# What the exercise asks
Track down every line below that holds "science" and copy it.

# Supplied material
╔══

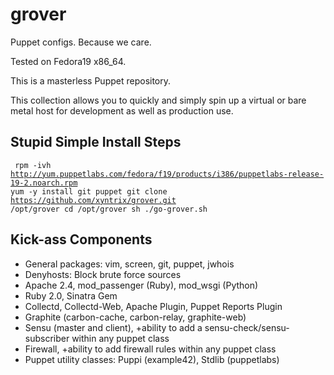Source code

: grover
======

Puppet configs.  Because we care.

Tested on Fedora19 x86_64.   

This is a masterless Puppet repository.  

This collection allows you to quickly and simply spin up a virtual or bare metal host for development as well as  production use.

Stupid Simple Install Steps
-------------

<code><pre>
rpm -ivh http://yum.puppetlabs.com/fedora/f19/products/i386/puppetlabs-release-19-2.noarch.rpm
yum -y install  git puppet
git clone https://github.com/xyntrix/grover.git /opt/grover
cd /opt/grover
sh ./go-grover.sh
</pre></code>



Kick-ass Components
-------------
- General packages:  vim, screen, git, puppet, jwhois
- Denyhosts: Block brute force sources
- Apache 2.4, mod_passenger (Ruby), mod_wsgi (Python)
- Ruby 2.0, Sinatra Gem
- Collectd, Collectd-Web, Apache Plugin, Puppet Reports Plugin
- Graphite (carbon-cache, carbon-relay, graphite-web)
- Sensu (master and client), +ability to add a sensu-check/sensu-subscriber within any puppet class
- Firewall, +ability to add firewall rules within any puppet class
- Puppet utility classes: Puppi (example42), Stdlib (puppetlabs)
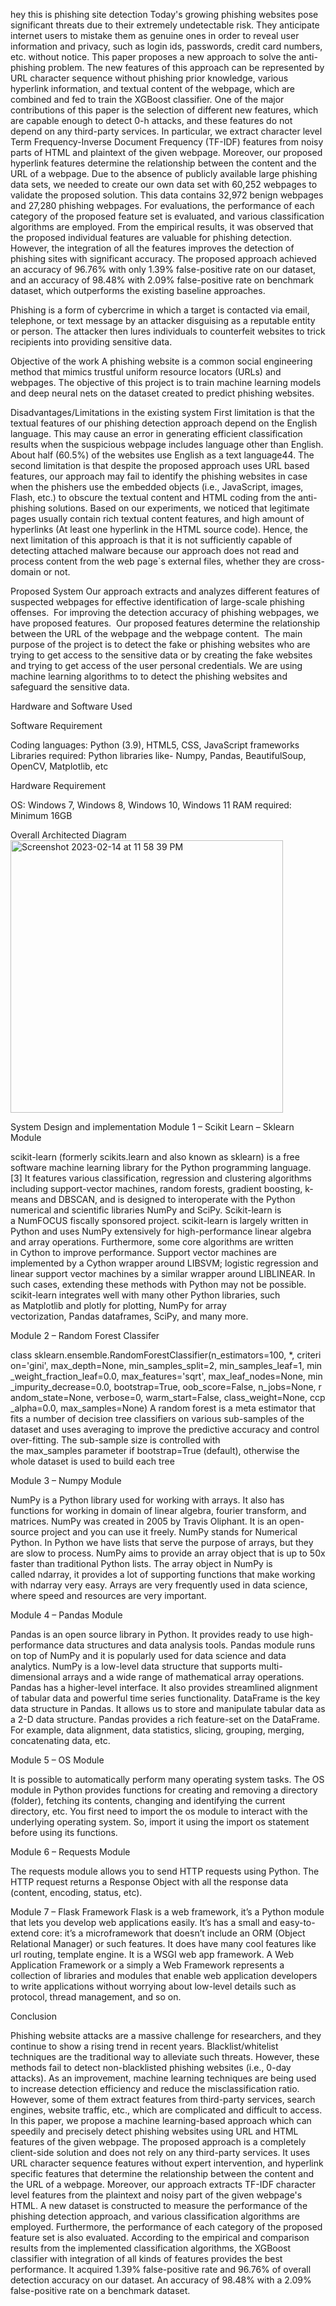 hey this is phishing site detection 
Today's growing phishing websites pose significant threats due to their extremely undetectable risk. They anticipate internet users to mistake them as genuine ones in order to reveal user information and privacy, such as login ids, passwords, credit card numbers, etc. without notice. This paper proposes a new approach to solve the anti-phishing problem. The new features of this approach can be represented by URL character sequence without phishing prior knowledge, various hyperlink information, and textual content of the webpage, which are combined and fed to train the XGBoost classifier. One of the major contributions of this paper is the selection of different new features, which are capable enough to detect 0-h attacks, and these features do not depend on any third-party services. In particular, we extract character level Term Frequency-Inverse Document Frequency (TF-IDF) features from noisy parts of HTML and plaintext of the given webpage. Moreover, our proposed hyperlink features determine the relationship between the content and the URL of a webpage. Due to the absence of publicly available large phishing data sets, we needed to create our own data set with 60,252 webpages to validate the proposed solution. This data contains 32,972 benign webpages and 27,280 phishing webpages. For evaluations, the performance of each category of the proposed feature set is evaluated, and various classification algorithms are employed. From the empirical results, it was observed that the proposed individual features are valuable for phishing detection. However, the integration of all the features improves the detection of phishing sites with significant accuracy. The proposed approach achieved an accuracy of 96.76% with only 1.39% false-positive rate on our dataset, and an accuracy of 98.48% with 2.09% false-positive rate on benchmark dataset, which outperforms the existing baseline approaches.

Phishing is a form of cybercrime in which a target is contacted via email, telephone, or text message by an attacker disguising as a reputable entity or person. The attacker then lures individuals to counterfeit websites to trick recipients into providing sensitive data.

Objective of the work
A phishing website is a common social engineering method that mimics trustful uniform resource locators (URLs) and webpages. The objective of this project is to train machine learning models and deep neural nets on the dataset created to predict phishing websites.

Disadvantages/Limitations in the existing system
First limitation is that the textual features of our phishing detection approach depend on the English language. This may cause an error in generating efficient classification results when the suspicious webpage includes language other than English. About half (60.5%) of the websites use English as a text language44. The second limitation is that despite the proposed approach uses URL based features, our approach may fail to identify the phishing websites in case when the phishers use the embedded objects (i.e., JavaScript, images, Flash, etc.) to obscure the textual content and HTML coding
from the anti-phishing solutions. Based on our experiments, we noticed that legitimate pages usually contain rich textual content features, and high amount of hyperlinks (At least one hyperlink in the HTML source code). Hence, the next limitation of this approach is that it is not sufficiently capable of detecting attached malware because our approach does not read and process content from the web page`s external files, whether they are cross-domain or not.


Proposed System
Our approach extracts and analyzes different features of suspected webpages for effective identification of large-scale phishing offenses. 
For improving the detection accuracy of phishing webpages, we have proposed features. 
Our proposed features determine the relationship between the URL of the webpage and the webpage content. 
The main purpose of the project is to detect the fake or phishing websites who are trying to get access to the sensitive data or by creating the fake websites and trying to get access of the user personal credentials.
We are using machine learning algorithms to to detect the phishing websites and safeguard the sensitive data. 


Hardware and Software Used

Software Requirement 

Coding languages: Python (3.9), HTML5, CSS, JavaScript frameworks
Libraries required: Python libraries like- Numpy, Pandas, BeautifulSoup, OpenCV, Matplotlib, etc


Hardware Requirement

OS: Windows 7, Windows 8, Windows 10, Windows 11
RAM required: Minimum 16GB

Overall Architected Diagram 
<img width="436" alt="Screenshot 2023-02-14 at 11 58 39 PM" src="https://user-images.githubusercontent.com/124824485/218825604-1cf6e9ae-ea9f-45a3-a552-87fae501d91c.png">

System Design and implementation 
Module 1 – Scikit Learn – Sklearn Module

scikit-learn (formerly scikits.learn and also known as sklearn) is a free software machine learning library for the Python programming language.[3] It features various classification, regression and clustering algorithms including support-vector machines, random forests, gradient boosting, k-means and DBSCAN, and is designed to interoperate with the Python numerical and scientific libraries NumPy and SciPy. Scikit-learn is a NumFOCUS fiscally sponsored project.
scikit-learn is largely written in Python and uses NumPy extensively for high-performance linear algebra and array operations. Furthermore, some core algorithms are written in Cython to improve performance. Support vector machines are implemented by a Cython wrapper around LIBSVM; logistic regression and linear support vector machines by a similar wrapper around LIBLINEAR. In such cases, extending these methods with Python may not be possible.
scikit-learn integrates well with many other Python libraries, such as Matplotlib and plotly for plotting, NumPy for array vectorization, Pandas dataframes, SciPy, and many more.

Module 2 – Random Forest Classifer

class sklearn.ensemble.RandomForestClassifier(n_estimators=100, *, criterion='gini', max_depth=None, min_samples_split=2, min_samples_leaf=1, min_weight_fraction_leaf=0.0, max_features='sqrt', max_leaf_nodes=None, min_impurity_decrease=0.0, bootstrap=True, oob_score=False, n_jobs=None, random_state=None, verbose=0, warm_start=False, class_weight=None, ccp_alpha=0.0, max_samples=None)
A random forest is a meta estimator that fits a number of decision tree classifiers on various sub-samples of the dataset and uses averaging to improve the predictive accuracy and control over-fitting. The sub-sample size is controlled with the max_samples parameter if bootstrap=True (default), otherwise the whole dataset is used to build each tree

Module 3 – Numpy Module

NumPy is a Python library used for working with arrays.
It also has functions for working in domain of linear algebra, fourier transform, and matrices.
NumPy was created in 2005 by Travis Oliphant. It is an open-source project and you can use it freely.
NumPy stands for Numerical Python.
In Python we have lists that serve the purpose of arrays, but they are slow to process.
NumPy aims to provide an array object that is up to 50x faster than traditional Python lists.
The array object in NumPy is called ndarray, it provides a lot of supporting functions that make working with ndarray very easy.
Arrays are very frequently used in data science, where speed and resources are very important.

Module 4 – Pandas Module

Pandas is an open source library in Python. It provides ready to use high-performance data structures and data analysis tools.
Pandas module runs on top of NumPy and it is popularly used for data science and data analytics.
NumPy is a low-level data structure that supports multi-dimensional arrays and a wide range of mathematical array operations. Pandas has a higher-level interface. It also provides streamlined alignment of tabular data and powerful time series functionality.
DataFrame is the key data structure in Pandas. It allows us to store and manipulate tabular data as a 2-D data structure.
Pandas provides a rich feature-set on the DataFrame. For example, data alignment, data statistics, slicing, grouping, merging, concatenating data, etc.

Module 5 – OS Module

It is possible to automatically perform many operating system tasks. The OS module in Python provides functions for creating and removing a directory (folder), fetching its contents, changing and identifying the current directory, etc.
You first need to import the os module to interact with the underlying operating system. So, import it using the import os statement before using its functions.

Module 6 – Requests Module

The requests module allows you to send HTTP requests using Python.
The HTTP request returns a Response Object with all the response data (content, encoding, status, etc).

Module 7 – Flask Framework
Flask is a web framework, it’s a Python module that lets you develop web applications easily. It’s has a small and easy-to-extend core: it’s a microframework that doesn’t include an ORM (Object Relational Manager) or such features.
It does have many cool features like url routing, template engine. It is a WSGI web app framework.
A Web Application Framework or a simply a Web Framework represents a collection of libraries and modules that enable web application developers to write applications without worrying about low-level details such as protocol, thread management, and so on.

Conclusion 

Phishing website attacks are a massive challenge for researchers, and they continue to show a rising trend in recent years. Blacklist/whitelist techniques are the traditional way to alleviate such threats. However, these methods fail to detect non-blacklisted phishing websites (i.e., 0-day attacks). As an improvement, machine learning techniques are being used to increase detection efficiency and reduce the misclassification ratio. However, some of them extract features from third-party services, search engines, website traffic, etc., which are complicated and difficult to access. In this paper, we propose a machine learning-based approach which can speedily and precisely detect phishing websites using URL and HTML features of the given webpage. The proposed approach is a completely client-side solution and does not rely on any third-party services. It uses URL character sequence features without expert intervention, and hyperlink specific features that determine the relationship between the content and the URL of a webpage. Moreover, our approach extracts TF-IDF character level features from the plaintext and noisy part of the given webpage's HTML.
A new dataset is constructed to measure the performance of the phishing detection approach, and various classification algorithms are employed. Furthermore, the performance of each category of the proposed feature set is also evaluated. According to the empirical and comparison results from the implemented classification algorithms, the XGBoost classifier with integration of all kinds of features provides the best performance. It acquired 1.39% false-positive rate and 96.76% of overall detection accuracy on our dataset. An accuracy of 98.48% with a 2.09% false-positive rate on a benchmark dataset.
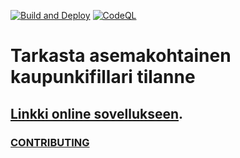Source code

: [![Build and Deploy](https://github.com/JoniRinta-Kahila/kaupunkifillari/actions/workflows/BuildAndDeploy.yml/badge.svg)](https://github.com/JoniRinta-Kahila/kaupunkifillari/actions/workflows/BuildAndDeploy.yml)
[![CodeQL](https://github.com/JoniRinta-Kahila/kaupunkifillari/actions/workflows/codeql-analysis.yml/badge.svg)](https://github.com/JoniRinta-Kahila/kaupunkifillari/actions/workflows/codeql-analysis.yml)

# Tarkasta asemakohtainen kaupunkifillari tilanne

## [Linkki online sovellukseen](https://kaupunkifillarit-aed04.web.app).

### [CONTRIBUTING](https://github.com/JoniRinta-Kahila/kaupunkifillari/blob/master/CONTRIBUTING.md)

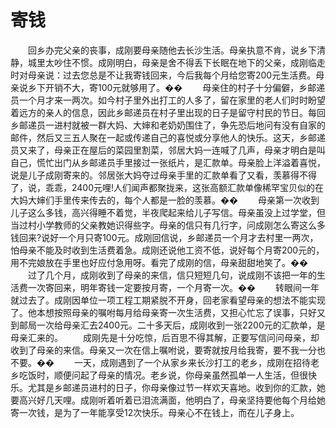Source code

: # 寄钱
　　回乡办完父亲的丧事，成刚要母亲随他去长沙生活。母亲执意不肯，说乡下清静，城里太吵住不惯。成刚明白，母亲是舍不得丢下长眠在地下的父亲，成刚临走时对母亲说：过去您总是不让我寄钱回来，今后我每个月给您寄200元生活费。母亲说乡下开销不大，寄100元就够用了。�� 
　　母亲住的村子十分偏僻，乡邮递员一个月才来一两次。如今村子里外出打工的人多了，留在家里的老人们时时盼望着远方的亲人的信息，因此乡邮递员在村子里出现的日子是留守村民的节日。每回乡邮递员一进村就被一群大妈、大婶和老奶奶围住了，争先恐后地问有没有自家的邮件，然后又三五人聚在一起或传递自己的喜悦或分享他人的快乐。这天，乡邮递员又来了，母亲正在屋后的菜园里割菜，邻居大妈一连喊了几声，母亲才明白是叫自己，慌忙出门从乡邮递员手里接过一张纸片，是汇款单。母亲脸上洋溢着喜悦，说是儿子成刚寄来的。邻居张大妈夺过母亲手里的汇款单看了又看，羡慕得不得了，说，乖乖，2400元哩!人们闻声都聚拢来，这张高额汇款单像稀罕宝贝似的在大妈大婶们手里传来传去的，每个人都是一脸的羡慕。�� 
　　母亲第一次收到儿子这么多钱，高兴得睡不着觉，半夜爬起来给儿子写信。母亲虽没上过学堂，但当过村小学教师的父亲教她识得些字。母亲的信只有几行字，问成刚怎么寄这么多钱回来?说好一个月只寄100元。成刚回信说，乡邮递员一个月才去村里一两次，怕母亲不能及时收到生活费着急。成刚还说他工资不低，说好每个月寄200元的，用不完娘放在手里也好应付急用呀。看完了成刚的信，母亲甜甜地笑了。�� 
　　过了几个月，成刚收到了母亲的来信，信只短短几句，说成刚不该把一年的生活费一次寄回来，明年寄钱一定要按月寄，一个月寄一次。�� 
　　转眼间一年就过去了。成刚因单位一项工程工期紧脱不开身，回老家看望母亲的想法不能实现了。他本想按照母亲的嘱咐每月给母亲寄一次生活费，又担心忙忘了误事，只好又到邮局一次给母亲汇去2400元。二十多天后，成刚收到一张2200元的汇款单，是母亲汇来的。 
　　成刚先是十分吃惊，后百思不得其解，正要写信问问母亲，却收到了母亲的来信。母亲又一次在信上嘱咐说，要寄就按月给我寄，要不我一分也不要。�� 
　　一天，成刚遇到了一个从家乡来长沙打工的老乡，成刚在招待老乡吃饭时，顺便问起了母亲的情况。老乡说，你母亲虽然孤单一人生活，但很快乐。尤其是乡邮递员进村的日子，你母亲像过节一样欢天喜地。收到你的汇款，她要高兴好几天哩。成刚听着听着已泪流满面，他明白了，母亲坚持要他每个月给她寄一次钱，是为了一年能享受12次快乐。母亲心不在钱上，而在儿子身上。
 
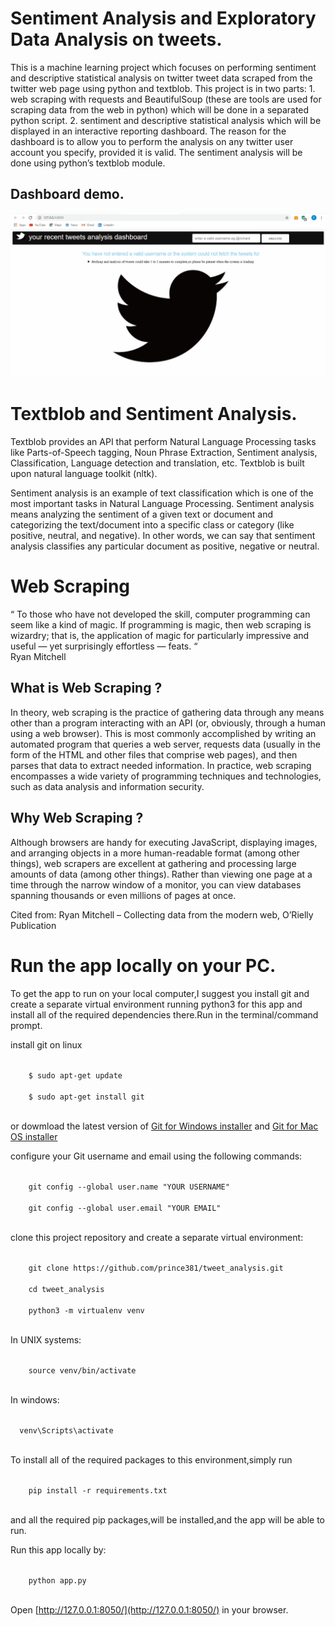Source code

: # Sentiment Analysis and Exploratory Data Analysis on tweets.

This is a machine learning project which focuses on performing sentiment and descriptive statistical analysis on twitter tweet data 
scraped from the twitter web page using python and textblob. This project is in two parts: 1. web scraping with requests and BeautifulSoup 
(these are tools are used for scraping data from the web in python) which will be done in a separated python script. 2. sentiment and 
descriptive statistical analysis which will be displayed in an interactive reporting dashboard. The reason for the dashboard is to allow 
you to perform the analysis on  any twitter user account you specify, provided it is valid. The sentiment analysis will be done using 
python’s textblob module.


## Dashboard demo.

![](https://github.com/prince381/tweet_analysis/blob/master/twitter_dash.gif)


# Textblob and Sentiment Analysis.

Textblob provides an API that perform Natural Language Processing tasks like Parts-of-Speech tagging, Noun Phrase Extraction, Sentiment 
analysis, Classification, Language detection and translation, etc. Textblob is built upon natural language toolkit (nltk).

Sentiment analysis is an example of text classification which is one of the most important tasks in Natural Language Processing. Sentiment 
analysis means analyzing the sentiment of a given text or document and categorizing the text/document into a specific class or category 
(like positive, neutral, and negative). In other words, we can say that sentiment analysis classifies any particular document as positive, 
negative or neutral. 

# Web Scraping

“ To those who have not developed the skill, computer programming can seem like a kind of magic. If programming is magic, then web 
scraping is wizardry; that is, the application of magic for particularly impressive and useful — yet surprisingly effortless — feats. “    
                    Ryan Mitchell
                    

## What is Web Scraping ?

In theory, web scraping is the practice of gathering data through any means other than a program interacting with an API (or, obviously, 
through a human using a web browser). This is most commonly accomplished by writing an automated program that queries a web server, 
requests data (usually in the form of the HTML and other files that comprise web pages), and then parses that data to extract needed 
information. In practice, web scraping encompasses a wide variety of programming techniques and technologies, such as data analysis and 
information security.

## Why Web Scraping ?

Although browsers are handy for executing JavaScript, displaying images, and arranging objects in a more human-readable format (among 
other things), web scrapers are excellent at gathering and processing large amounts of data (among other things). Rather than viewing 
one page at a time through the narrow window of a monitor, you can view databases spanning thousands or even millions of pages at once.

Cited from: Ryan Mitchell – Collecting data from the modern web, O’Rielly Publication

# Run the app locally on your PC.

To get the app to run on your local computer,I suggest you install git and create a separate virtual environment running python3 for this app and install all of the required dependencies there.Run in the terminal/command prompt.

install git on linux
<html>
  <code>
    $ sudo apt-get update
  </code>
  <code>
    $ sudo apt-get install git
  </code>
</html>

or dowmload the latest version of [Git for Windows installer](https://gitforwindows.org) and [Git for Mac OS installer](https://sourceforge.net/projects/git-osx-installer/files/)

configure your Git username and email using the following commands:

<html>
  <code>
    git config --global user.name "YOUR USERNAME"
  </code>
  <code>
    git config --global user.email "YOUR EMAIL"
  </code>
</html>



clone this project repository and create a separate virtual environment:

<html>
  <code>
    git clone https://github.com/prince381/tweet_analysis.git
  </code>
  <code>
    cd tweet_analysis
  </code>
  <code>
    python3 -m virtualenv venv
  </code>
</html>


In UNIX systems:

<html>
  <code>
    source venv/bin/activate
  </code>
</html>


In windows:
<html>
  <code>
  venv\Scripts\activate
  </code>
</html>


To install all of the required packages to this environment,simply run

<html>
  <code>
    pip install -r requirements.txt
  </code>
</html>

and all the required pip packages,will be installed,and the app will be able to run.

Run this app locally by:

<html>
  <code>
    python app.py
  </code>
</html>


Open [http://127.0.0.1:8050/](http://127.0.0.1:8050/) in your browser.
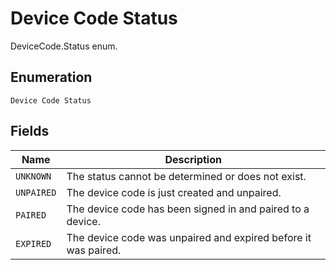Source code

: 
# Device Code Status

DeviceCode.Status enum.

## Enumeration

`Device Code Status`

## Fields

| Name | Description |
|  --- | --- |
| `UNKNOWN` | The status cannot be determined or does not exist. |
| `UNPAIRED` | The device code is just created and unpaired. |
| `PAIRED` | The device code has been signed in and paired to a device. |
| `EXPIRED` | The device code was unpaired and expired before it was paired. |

╚══

# Written answer
Arrays are very frequently used in data science, where speed and resources are very important.
Pandas module runs on top of NumPy and it is popularly used for data science and data analytics.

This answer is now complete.